On the evening of July 13th 2008, the Association France-Canada hosted a very special dinner to celebrate the French Revolution.

Why have a dinner on July 13th when the Revolution was on the 14th?

Gaï de Ropraz, president of the Association France-Canada, revealed that “the tradition of having a dinner on the evening of July 13th captures the revolutionary spirit. The Fall of the Bastille on the 14th was prepared on the evening of 13th. Therefore on the night of the 13th, dances/parties last late into the night.”

The 2008 dinner attracted about a hundred guests including members of the Association, Francophiles and the acting Consul General Bruno Jouannem, all drawn by the astonishing dishes prepared by the Chef of Le Petit Gourmet Christian Boniteau. Speakers talked about the importance of this day in history as well as the activities organized by France-Canada and the French presence in Ontario. The trio, Marcel Aucoin, invited all to dance to the rhythm of the accordion that is typical of traditional French music.

Beef Bourguignon, Salmon, Salads and Fraisier

Founded on November 13th 1948, the Association France-Canada -which targets French citizens living in Ontario and Francophiles all over the country -pulled out all the stops with respect to the quality of the food.

The menu demonstrated why French cuisine is so famous. It included hot and cold finger food, various salads and poached salmon in dilled cream sauce. There was also beef Bourguignon and Beaujolais Villages, served with rice or steamed potatoes and for desert: an amazing strawberry cake (called “Fraisier” in French).

After talking some more with the chef, we realized that these dishes were only the tip of the iceberg: “Poulet à la basquaise, coq au vin, salade niçoise, Toulouse cassoulet, blanquette of veal, beans…” are among his other fabulous French recipes. The main reason behind choosing these ones for the celebration was symbolic. “Boeuf Bourguignon is very French, while salmon is specific to Canada. We wanted to offer a mix of France and Canada,” explained Christian Boniteau.

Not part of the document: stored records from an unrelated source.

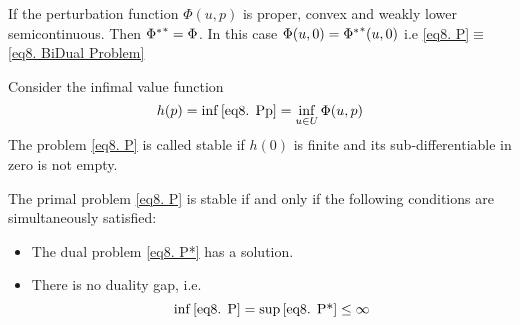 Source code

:  	If the perturbation function $\Phi(u,p)$ is proper, convex and weakly lower semicontinuous. Then ${{\Phi}^{\ast}}^{\ast}=\Phi$. In this case $\Phi (u, 0) ={{\Phi}^{\ast}}^{\ast}(u, 0)$ i.e \eqref{eq8. P}$\equiv$ \eqref{eq8. BiDual Problem}

  \begin{definition}
  		Consider the infimal value function
  		\[
  		h(p)=\inf \eqref{eq8. Pp} = \inf_{u \in U} \Phi(u,p)
  		\]
  	The problem \eqref{eq8. P} is called stable if $h(0)$ is finite and its sub-differentiable in zero is not empty.
  	\end{definition}
  	
  \begin{theorem}
  	The primal problem \eqref{eq8. P} is stable 
  	if and only if the following conditions are simultaneously satisfied:
  	\begin{itemize}
  		\item The dual problem \eqref{eq8. P*} has a solution.
  		\item There is no duality gap, i.e.
  		\[ 
	  		\inf\eqref{eq8. P}= \sup\eqref{eq8. P*} \leq\infty
  		\]
  	\end{itemize}
 \end{theorem}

French Cuisine and Current Trends

Aside from Le Petit Gourmet, restaurants such as Le Didier, St Tropez Marcel, Le Select, Ma Bretagne also represent French cuisine in Toronto. Christian Boniteau reveals that some of his ingredients come from Québec, especially farm produce, cheese, foie gras, black pudding, merguez, giblets, and chives, since Québec has its own “French culinary tradition.” Ontario also has a French presence and tradition at many levels. After all, it was Étienne Brûlé, sent by Samuel de Champlain in 1615 to find a passage to the West, who discovered the region.

Nowadays, the French presence is vibrant and active. More recently, this can be seen on a cultural level: with respect to the cinema (participation in the Toronto International Film Festival, Cinefranco), and music (the Alliance Française organized the Fête de la Musique).

According to Bruno Jouannem, there are 10,000 people registered with the General Consulate of France in Toronto. Organizations throughout the province offer more and more services to newcomers from France. Whether it is Toronto Accueil, France-Canada, or, as the acting General Consul informs us, “…the employment office at the Consulate, which has been very successful for the past two years, with workshops helping newcomers in preparing résumés and rehearsing interviews ”, this support network is very successful. “We are currently able to find employment for 150 to 300 people per year, through The General Consulate of France in Toronto,” he mentions.

In a nutshell, culinary traditions and the French presence in Ontario are both part of the history and the multicultural landscape of Canada.